The various 2G limit in Spark. Spark中存在的各種2G限制問題.

  1. When reading the data block is stored in the hard disk, the following code fragment is called. 獲取緩存在本地硬盤的數據塊時,會調用以下代碼片段
  val iterToReturn: Iterator[Any] = {
    val diskBytes = diskStore.getBytes(blockId)
    if (level.deserialized) {
      val diskValues = serializerManager.dataDeserializeStream(
        blockId,
        diskBytes.toInputStream(dispose = true))(info.classTag)
      maybeCacheDiskValuesInMemory(info, blockId, level, diskValues)
    } else {
      val stream = maybeCacheDiskBytesInMemory(info, blockId, level, diskBytes)
        .map {_.toInputStream(dispose = false)}
        .getOrElse { diskBytes.toInputStream(dispose = true) }
      serializerManager.dataDeserializeStream(blockId, stream)(info.classTag)
    }
  }

  def getBytes(blockId: BlockId): ChunkedByteBuffer = {
    val file = diskManager.getFile(blockId.name)
    val channel = new RandomAccessFile(file, "r").getChannel
    Utils.tryWithSafeFinally {
      // For small files, directly read rather than memory map
      if (file.length < minMemoryMapBytes) {
        val buf = ByteBuffer.allocate(file.length.toInt)
        channel.position(0)
        while (buf.remaining() != 0) {
          if (channel.read(buf) == -1) {
            throw new IOException("Reached EOF before filling buffer\n" +
              s"offset=0\nfile=${file.getAbsolutePath}\nbuf.remaining=${buf.remaining}")
          }
        }
        buf.flip()
        new ChunkedByteBuffer(buf)
      } else {
        new ChunkedByteBuffer(channel.map(MapMode.READ_ONLY, 0, file.length))
      }
    } {
      channel.close()
    }
  }

The above code has the following problems: 上面的代碼存在以下問題:
* Channel.map(MapMode.READ_ONLY, 0, file.length) returns an instance of MappedByteBuffer. the size of MappedByteBuffer can not exceed 2G. channel.map(MapMode.READ_ONLY, 0, file.length) 返回的實例是MappedByteBuffer. MappedByteBuffer的大小不能超過2G
* When a Iterator[Any] is generated, need to load all the data into the memory,this may take up a lot of memory. 獲取Iterator[Any]時需要把全部數據加載到內存中, 這可能會導致占用很多堆外內存.
* MappedByteBuffer map a file to memory, and it's controlled by operator system, JVM can't control the memory. MappedByteBuffer 使用系統緩存,系統緩存不可控.

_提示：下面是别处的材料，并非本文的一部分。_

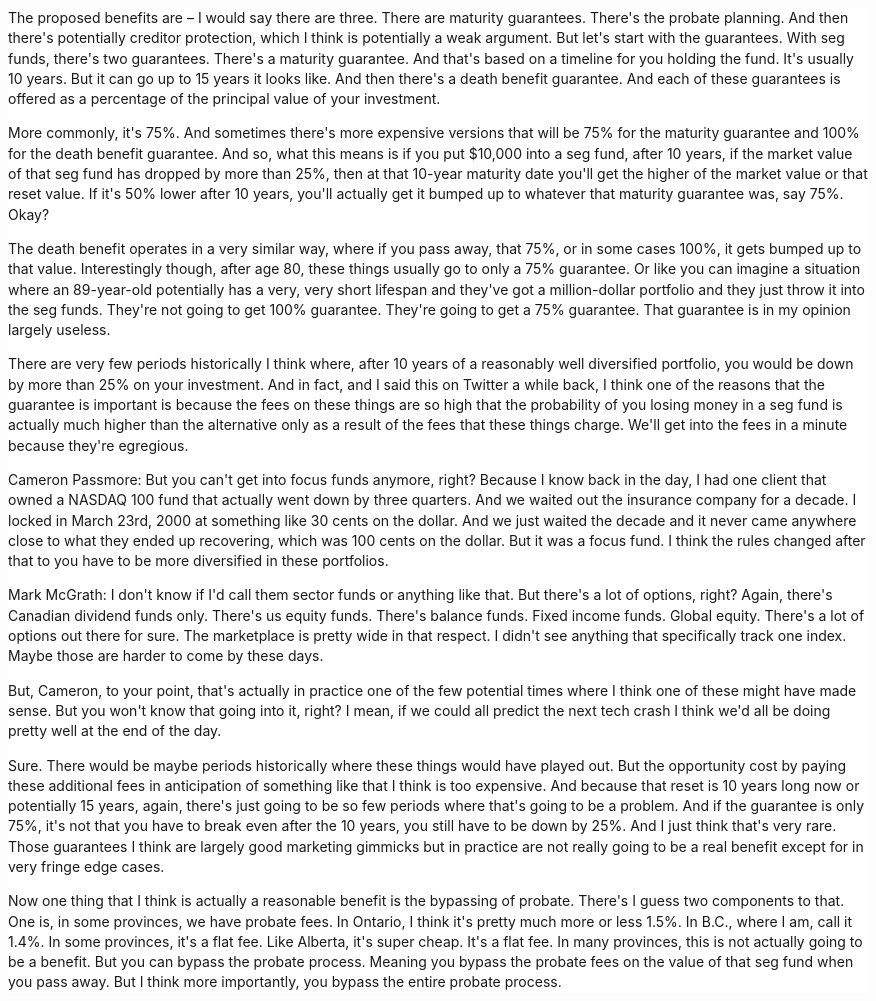 The proposed benefits are – I would say there are three. There are maturity guarantees. There's the probate planning. And then there's potentially creditor protection, which I think is potentially a weak argument. But let's start with the guarantees. With seg funds, there's two guarantees. There's a maturity guarantee. And that's based on a timeline for you holding the fund. It's usually 10 years. But it can go up to 15 years it looks like. And then there's a death benefit guarantee. And each of these guarantees is offered as a percentage of the principal value of your investment. 

More commonly, it's 75%. And sometimes there's more expensive versions that will be 75% for the maturity guarantee and 100% for the death benefit guarantee. And so, what this means is if you put $10,000 into a seg fund, after 10 years, if the market value of that seg fund has dropped by more than 25%, then at that 10-year maturity date you'll get the higher of the market value or that reset value. If it's 50% lower after 10 years, you'll actually get it bumped up to whatever that maturity guarantee was, say 75%. Okay? 

The death benefit operates in a very similar way, where if you pass away, that 75%, or in some cases 100%, it gets bumped up to that value. Interestingly though, after age 80, these things usually go to only a 75% guarantee. Or like you can imagine a situation where an 89-year-old potentially has a very, very short lifespan and they've got a million-dollar portfolio and they just throw it into the seg funds. They're not going to get 100% guarantee. They're going to get a 75% guarantee. That guarantee is in my opinion largely useless.

There are very few periods historically I think where, after 10 years of a reasonably well diversified portfolio, you would be down by more than 25% on your investment. And in fact, and I said this on Twitter a while back, I think one of the reasons that the guarantee is important is because the fees on these things are so high that the probability of you losing money in a seg fund is actually much higher than the alternative only as a result of the fees that these things charge. We'll get into the fees in a minute because they're egregious. 

Cameron Passmore: But you can't get into focus funds anymore, right? Because I know back in the day, I had one client that owned a NASDAQ 100 fund that actually went down by three quarters. And we waited out the insurance company for a decade. I locked in March 23rd, 2000 at something like 30 cents on the dollar. And we just waited the decade and it never came anywhere close to what they ended up recovering, which was 100 cents on the dollar. But it was a focus fund. I think the rules changed after that to you have to be more diversified in these portfolios.

Mark McGrath: I don't know if I'd call them sector funds or anything like that. But there's a lot of options, right? Again, there's Canadian dividend funds only. There's us equity funds. There's balance funds. Fixed income funds. Global equity. There's a lot of options out there for sure. The marketplace is pretty wide in that respect. I didn't see anything that specifically track one index. Maybe those are harder to come by these days. 

But, Cameron, to your point, that's actually in practice one of the few potential times where I think one of these might have made sense. But you won't know that going into it, right? I mean, if we could all predict the next tech crash I think we'd all be doing pretty well at the end of the day. 

Sure. There would be maybe periods historically where these things would have played out. But the opportunity cost by paying these additional fees in anticipation of something like that I think is too expensive. And because that reset is 10 years long now or potentially 15 years, again, there's just going to be so few periods where that's going to be a problem. And if the guarantee is only 75%, it's not that you have to break even after the 10 years, you still have to be down by 25%. And I just think that's very rare. Those guarantees I think are largely good marketing gimmicks but in practice are not really going to be a real benefit except for in very fringe edge cases. 

Now one thing that I think is actually a reasonable benefit is the bypassing of probate. There's I guess two components to that. One is, in some provinces, we have probate fees. In Ontario, I think it's pretty much more or less 1.5%. In B.C., where I am, call it 1.4%. In some provinces, it's a flat fee. Like Alberta, it's super cheap. It's a flat fee. In many provinces, this is not actually going to be a benefit. But you can bypass the probate process. Meaning you bypass the probate fees on the value of that seg fund when you pass away. But I think more importantly, you bypass the entire probate process. 
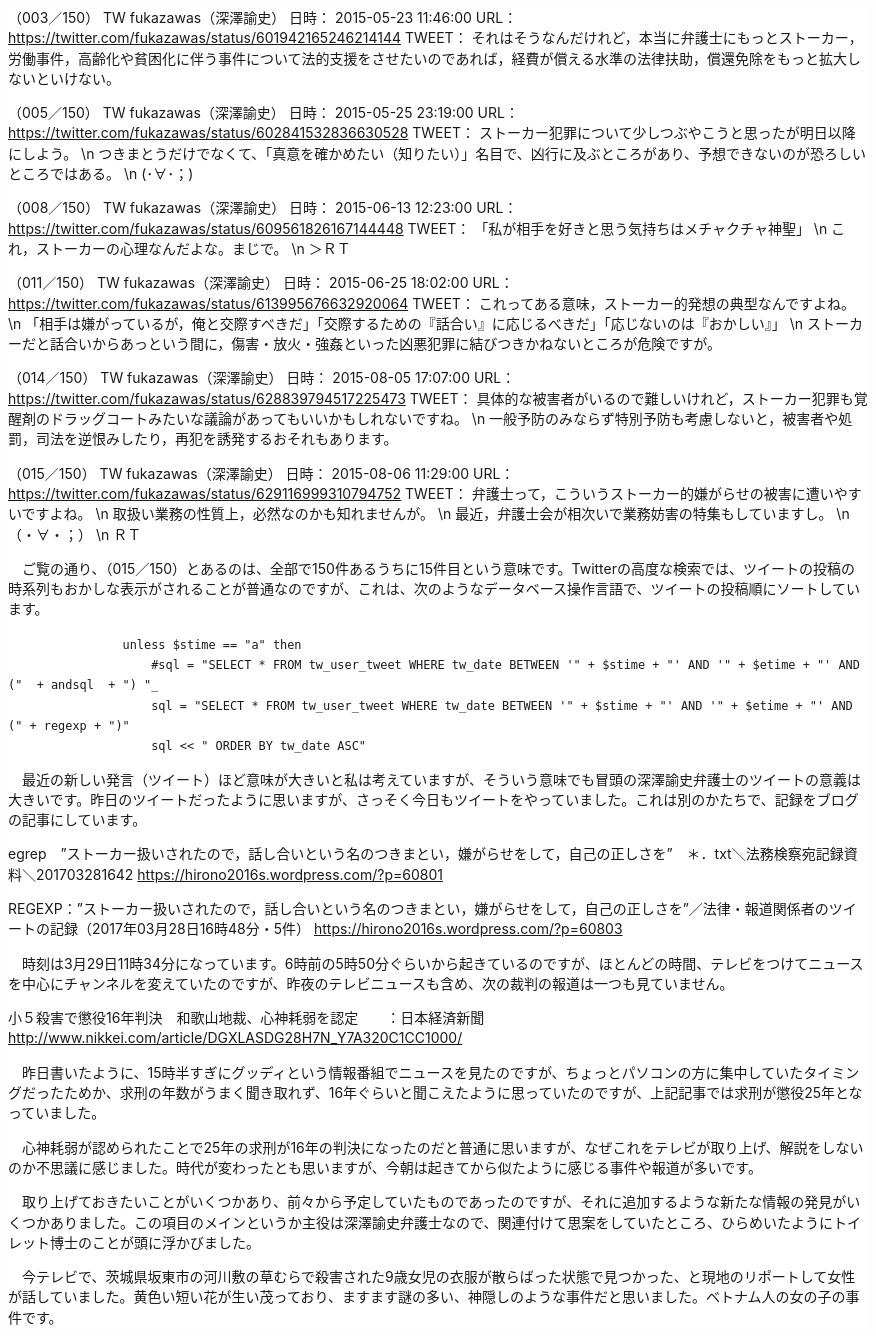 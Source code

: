 （003／150） TW fukazawas（深澤諭史） 日時： 2015-05-23 11:46:00 URL： https://twitter.com/fukazawas/status/601942165246214144 TWEET： それはそうなんだけれど，本当に弁護士にもっとストーカー，労働事件，高齢化や貧困化に伴う事件について法的支援をさせたいのであれば，経費が償える水準の法律扶助，償還免除をもっと拡大しないといけない。

（005／150） TW fukazawas（深澤諭史） 日時： 2015-05-25 23:19:00 URL： https://twitter.com/fukazawas/status/602841532836630528 TWEET： ストーカー犯罪について少しつぶやこうと思ったが明日以降にしよう。 \n つきまとうだけでなくて、「真意を確かめたい（知りたい）」名目で、凶行に及ぶところがあり、予想できないのが恐ろしいところではある。 \n (･∀･；)

（008／150） TW fukazawas（深澤諭史） 日時： 2015-06-13 12:23:00 URL： https://twitter.com/fukazawas/status/609561826167144448 TWEET： 「私が相手を好きと思う気持ちはメチャクチャ神聖」 \n これ，ストーカーの心理なんだよな。まじで。 \n ＞ＲＴ

（011／150） TW fukazawas（深澤諭史） 日時： 2015-06-25 18:02:00 URL： https://twitter.com/fukazawas/status/613995676632920064 TWEET： これってある意味，ストーカー的発想の典型なんですよね。 \n 「相手は嫌がっているが，俺と交際すべきだ」「交際するための『話合い』に応じるべきだ」「応じないのは『おかしい』」 \n ストーカーだと話合いからあっという間に，傷害・放火・強姦といった凶悪犯罪に結びつきかねないところが危険ですが。

（014／150） TW fukazawas（深澤諭史） 日時： 2015-08-05 17:07:00 URL： https://twitter.com/fukazawas/status/628839794517225473 TWEET： 具体的な被害者がいるので難しいけれど，ストーカー犯罪も覚醒剤のドラッグコートみたいな議論があってもいいかもしれないですね。 \n 一般予防のみならず特別予防も考慮しないと，被害者や処罰，司法を逆恨みしたり，再犯を誘発するおそれもあります。

（015／150） TW fukazawas（深澤諭史） 日時： 2015-08-06 11:29:00 URL： https://twitter.com/fukazawas/status/629116999310794752 TWEET： 弁護士って，こういうストーカー的嫌がらせの被害に遭いやすいですよね。 \n 取扱い業務の性質上，必然なのかも知れませんが。 \n 最近，弁護士会が相次いで業務妨害の特集もしていますし。 \n （・∀・；） \n ＲＴ

　ご覧の通り、（015／150）とあるのは、全部で150件あるうちに15件目という意味です。Twitterの高度な検索では、ツイートの投稿の時系列もおかしな表示がされることが普通なのですが、これは、次のようなデータベース操作言語で、ツイートの投稿順にソートしています。

```
                unless $stime == "a" then
                    #sql = "SELECT * FROM tw_user_tweet WHERE tw_date BETWEEN '" + $stime + "' AND '" + $etime + "' AND ("  + andsql  + ") "_
                    sql = "SELECT * FROM tw_user_tweet WHERE tw_date BETWEEN '" + $stime + "' AND '" + $etime + "' AND (" + regexp + ")"
                    sql << " ORDER BY tw_date ASC"
```

　最近の新しい発言（ツイート）ほど意味が大きいと私は考えていますが、そういう意味でも冒頭の深澤諭史弁護士のツイートの意義は大きいです。昨日のツイートだったように思いますが、さっそく今日もツイートをやっていました。これは別のかたちで、記録をブログの記事にしています。

egrep　”ストーカー扱いされたので，話し合いという名のつきまとい，嫌がらせをして，自己の正しさを”　＊．txt＼法務検察宛記録資料＼201703281642 https://hirono2016s.wordpress.com/?p=60801

REGEXP：”ストーカー扱いされたので，話し合いという名のつきまとい，嫌がらせをして，自己の正しさを”／法律・報道関係者のツイートの記録（2017年03月28日16時48分・5件） https://hirono2016s.wordpress.com/?p=60803

　時刻は3月29日11時34分になっています。6時前の5時50分ぐらいから起きているのですが、ほとんどの時間、テレビをつけてニュースを中心にチャンネルを変えていたのですが、昨夜のテレビニュースも含め、次の裁判の報道は一つも見ていません。

小５殺害で懲役16年判決　和歌山地裁、心神耗弱を認定　　：日本経済新聞 http://www.nikkei.com/article/DGXLASDG28H7N_Y7A320C1CC1000/

　昨日書いたように、15時半すぎにグッディという情報番組でニュースを見たのですが、ちょっとパソコンの方に集中していたタイミングだったためか、求刑の年数がうまく聞き取れず、16年ぐらいと聞こえたように思っていたのですが、上記記事では求刑が懲役25年となっていました。

　心神耗弱が認められたことで25年の求刑が16年の判決になったのだと普通に思いますが、なぜこれをテレビが取り上げ、解説をしないのか不思議に感じました。時代が変わったとも思いますが、今朝は起きてから似たように感じる事件や報道が多いです。

　取り上げておきたいことがいくつかあり、前々から予定していたものであったのですが、それに追加するような新たな情報の発見がいくつかありました。この項目のメインというか主役は深澤諭史弁護士なので、関連付けて思案をしていたところ、ひらめいたようにトイレット博士のことが頭に浮かびました。

　今テレビで、茨城県坂東市の河川敷の草むらで殺害された9歳女児の衣服が散らばった状態で見つかった、と現地のリポートして女性が話していました。黄色い短い花が生い茂っており、ますます謎の多い、神隠しのような事件だと思いました。ベトナム人の女の子の事件です。
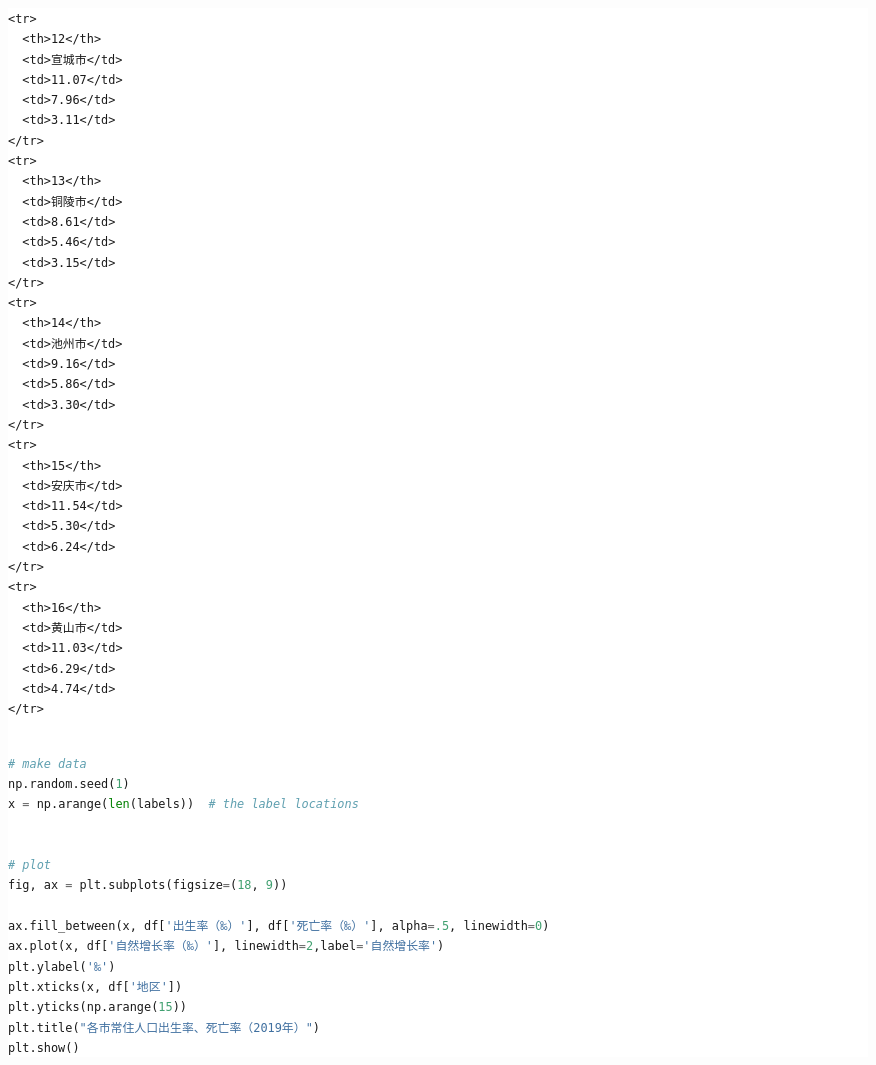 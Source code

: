     <tr>
      <th>12</th>
      <td>宣城市</td>
      <td>11.07</td>
      <td>7.96</td>
      <td>3.11</td>
    </tr>
    <tr>
      <th>13</th>
      <td>铜陵市</td>
      <td>8.61</td>
      <td>5.46</td>
      <td>3.15</td>
    </tr>
    <tr>
      <th>14</th>
      <td>池州市</td>
      <td>9.16</td>
      <td>5.86</td>
      <td>3.30</td>
    </tr>
    <tr>
      <th>15</th>
      <td>安庆市</td>
      <td>11.54</td>
      <td>5.30</td>
      <td>6.24</td>
    </tr>
    <tr>
      <th>16</th>
      <td>黄山市</td>
      <td>11.03</td>
      <td>6.29</td>
      <td>4.74</td>
    </tr>
  </tbody>
</table>

```python

# make data
np.random.seed(1)
x = np.arange(len(labels))  # the label locations


# plot
fig, ax = plt.subplots(figsize=(18, 9))

ax.fill_between(x, df['出生率（‰）'], df['死亡率（‰）'], alpha=.5, linewidth=0)
ax.plot(x, df['自然增长率（‰）'], linewidth=2,label='自然增长率')
plt.ylabel('‰')
plt.xticks(x, df['地区'])
plt.yticks(np.arange(15))
plt.title("各市常住人口出生率、死亡率（2019年）")
plt.show()

```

  1. When using kryo serialized data, the following code fragment is called: 在使用kryo序列化數據時, 會調用以下代碼片段:

  override def serialize[T: ClassTag](t: T): ByteBuffer = {
    output.clear()
    val kryo = borrowKryo()
    try {
      kryo.writeClassAndObject(output, t)
    } catch {
      case e: KryoException if e.getMessage.startsWith("Buffer overflow") =>
        throw new SparkException(s"Kryo serialization failed: ${e.getMessage}. To avoid this, " +
          "increase spark.kryoserializer.buffer.max value.")
    } finally {
      releaseKryo(kryo)
    }
    ByteBuffer.wrap(output.toBytes)
  }

The above code has the following problems: 上面的代碼存在以下問題:
* The serialization data is stored in the output internal byte[], the size of byte[] can not exceed 2G. 序列化t時會把序列化后的數據存儲在output內部byte[]里, byte[]的大小不能超過2G.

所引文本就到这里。